Das unbekannte Mädchen (2016)

Eine Filmkritik von Joachim Kurz

Beinahe ein Thriller

Es ist spät am Abend, eigentlich sind die normalen Öffnungszeiten der Praxis von Jenny Davin (Adèle Haenel) längst vorbei. Doch sie sitzt noch immer mit ihrem Praktikanten Julien (Olivier Bonnaud) über Papiere und Verordnungen gebeugt, als es an der Tür klingelt. Während Julien reagieren will, herrscht die junge Ärztin ihn an, nicht zu öffnen; wenn es dringend wäre, so weist sie ihn zurecht, hätte es mehrmals geklingelt.

Es ist nicht die einzige Zurechtweisung, die der junge Praktikant an diesem Abend erfahren muss, so dass er schließlich die Praxis grußlos verlässt und nicht mehr wiederkommen wird. Stattdessen steht am nächsten Morgen die Polizei vor der Tür und verlangt Einsicht in die Aufzeichnungen der Überwachungskamera am Eingang. Ganz in der Nähe auf der anderen Straßenseite wurde der Leichnam einer jungen Frau gefunden. Und tatsächlich stellt sich heraus, dass es diese junge Frau gewesen war, die gestern Abend geklingelt hat. Sie war offensichtlich auf der Flucht gewesen und hatte in der Praxis noch Licht gesehen. Da sie keinerlei Ausweispapiere bei sich hat, kann die dunkelhäutige Frau nicht identifiziert werden.
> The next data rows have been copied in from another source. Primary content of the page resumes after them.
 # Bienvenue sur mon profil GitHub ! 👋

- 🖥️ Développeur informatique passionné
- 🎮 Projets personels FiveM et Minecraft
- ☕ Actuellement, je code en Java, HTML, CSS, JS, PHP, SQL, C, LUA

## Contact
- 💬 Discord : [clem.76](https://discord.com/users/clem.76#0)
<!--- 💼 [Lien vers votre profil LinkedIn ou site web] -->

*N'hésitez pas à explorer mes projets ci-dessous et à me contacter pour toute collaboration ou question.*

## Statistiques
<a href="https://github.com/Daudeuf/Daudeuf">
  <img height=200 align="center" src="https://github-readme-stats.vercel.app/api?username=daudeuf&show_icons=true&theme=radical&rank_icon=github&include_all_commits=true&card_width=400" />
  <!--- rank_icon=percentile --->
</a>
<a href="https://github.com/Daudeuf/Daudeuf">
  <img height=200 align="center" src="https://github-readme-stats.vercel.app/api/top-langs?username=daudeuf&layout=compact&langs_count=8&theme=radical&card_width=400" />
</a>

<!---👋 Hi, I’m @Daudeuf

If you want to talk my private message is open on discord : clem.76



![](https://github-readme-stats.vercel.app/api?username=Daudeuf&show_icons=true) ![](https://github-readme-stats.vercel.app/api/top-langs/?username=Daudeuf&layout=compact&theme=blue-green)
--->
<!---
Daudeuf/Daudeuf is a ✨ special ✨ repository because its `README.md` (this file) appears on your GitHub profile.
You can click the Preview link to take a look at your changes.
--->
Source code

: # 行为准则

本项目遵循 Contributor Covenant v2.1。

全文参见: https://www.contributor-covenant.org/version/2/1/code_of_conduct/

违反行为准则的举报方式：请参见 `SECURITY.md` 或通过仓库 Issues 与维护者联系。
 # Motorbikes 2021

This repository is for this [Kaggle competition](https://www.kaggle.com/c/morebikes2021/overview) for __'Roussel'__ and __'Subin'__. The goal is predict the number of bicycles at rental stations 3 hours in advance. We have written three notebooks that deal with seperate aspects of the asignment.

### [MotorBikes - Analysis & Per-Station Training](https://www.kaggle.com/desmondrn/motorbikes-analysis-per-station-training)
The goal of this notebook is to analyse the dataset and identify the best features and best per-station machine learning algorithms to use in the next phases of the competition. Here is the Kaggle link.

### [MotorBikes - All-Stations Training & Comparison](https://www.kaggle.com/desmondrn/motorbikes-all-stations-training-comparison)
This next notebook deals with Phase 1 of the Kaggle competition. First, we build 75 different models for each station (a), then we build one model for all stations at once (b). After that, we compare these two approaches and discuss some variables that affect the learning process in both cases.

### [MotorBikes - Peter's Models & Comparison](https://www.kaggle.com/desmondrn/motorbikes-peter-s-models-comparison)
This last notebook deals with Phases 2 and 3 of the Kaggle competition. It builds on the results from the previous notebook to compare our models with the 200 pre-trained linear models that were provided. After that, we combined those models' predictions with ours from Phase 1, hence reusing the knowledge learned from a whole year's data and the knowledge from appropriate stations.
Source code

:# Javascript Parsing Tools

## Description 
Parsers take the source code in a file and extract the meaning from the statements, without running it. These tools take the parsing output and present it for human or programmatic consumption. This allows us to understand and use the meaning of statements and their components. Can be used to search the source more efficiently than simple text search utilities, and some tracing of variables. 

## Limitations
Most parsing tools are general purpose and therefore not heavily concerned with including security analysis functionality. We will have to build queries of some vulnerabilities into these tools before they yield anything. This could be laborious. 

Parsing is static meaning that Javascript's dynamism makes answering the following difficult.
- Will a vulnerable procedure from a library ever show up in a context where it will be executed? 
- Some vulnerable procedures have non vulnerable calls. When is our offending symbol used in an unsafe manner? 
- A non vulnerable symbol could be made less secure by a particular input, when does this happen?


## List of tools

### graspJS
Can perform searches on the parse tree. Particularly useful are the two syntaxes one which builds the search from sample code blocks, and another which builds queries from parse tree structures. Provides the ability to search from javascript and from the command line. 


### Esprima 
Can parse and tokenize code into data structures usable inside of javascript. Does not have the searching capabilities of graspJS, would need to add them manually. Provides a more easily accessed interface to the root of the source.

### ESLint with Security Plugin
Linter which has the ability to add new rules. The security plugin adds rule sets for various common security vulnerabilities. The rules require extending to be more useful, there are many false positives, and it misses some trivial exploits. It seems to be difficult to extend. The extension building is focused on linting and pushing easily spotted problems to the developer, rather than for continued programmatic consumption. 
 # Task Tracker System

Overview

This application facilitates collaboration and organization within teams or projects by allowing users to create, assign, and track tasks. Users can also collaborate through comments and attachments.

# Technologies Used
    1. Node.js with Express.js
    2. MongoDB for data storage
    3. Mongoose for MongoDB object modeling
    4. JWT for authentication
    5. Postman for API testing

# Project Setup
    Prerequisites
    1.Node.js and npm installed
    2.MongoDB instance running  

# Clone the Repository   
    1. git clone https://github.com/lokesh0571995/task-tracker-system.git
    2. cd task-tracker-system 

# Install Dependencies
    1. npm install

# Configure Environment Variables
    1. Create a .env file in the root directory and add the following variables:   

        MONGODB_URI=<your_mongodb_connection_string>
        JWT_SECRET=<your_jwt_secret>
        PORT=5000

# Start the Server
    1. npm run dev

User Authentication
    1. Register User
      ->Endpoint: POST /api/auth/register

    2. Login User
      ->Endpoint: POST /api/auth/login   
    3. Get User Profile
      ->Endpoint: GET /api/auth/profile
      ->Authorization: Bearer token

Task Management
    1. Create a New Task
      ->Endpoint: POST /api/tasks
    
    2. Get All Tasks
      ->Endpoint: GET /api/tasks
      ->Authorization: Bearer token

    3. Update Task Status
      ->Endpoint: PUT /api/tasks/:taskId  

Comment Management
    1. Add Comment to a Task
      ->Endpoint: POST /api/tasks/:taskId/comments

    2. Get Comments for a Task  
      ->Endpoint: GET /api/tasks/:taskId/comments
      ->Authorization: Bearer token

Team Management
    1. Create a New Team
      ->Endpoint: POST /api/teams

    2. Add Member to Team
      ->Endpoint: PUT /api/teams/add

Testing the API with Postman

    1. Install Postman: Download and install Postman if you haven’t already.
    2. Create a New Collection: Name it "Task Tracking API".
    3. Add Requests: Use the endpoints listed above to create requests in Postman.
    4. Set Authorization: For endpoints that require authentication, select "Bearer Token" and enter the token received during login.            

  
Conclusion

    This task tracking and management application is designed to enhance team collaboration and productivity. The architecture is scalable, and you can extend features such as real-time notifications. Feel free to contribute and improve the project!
Und so begibt sich Jenny voller Gewissensbisse über die unterlassene Hilfeleistung auf die Suche nach der Identität der (wie sich später herausstellen wird) gewaltsam zu Tode Gekommenen. Dafür weicht sie erheblich von ihrem bisher genau durchgeplanten Lebensweg ab: Eigentlich war der Einstieg bei einer anderen Praxis in einem besseren Viertel der Stadt längst beschlossene Sache gewesen, zumal Jenny nur den erkrankten Praxisbesitzer vertreten hatte. Nun aber bietet sie dem arbeitsunfähig gewordenen Doktor Habran an, dessen Hausarztpraxis in einem Problembezirk weiterzuführen – was auch in der Hoffnung geschieht, dass sie so etwas über die näheren Umstände des Mordes und die Identität des Opfers herausfinden kann. Da sie alsbald einen ersten Anhaltspunkt hat, zieht sie kurzerhand in die Praxis und befindet sich quasi ununterbrochen auf der Jagd nach Informationen und Hinweisen.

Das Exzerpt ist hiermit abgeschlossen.